__The task__: Scan the listing below for the word "numbers" and state how many lines hold it. Write nothing but the number.
▬▬▬▬▬▬▬▬▬▬
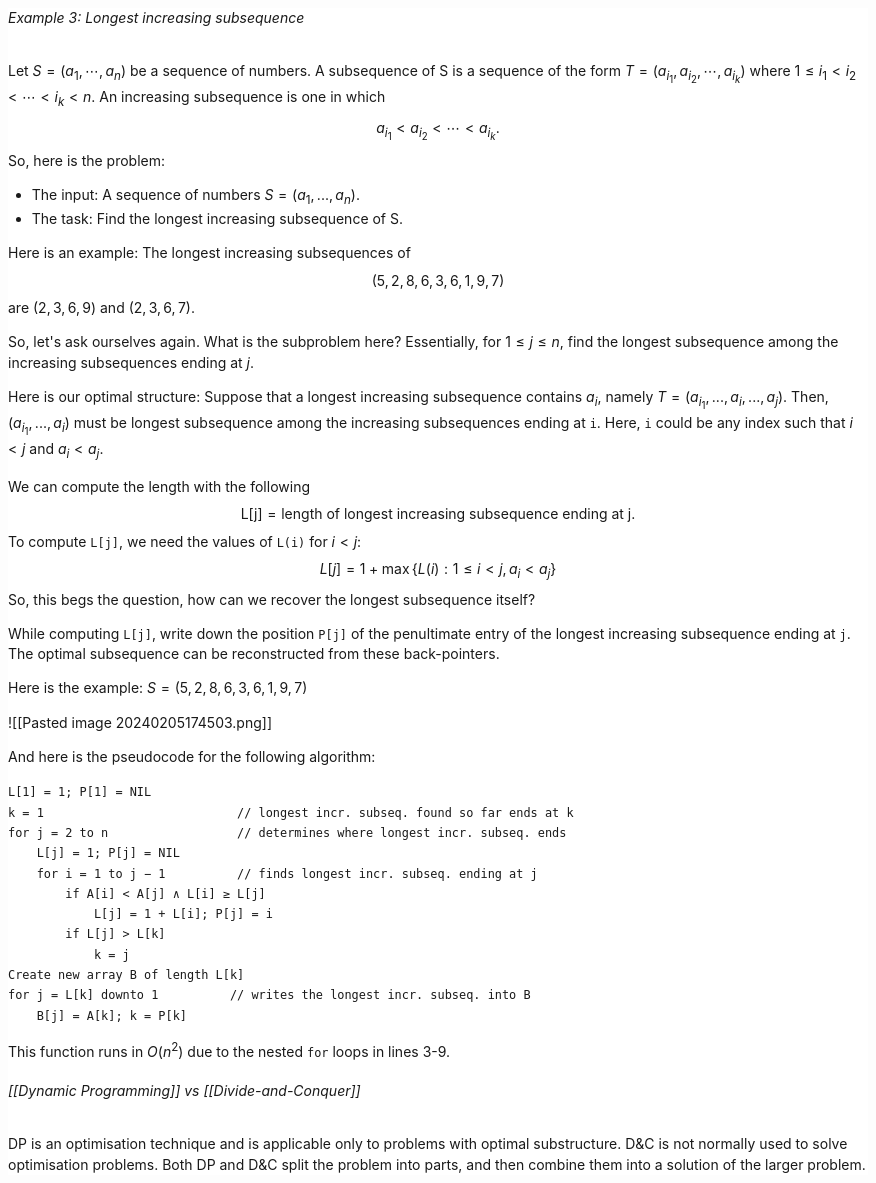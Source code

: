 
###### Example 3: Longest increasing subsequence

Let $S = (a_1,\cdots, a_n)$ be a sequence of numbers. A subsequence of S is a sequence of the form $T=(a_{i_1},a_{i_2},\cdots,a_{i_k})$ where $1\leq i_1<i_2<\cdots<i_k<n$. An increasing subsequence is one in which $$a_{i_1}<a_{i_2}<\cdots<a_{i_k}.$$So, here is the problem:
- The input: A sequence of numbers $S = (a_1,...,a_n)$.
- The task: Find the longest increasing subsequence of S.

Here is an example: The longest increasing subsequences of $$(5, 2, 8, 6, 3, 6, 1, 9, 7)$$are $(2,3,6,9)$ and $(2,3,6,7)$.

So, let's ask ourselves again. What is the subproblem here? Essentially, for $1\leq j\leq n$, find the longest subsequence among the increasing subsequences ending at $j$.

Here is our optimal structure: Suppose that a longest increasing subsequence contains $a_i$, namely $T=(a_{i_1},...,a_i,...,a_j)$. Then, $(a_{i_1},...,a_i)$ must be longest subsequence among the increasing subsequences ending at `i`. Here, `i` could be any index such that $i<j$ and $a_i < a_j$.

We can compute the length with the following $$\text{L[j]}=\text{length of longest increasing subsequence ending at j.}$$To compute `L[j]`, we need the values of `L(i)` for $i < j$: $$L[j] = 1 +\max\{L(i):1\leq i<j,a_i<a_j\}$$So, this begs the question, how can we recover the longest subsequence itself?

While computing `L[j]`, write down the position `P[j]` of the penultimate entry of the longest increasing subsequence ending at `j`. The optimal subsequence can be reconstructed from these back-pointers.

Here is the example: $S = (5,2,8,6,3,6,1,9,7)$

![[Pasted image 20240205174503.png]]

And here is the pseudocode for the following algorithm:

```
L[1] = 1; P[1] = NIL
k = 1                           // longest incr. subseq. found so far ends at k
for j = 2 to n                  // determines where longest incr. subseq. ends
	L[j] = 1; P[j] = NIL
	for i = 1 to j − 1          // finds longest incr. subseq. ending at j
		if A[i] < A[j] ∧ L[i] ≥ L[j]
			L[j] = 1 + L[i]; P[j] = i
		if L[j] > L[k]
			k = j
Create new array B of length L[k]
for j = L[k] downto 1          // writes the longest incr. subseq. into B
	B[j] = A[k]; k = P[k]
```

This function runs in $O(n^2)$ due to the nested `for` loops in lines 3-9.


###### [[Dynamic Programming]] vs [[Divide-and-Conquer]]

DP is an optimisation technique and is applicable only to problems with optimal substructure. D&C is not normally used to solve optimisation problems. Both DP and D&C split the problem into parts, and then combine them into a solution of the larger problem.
▬▬▬▬▬▬▬▬▬▬
__Final answer__: 2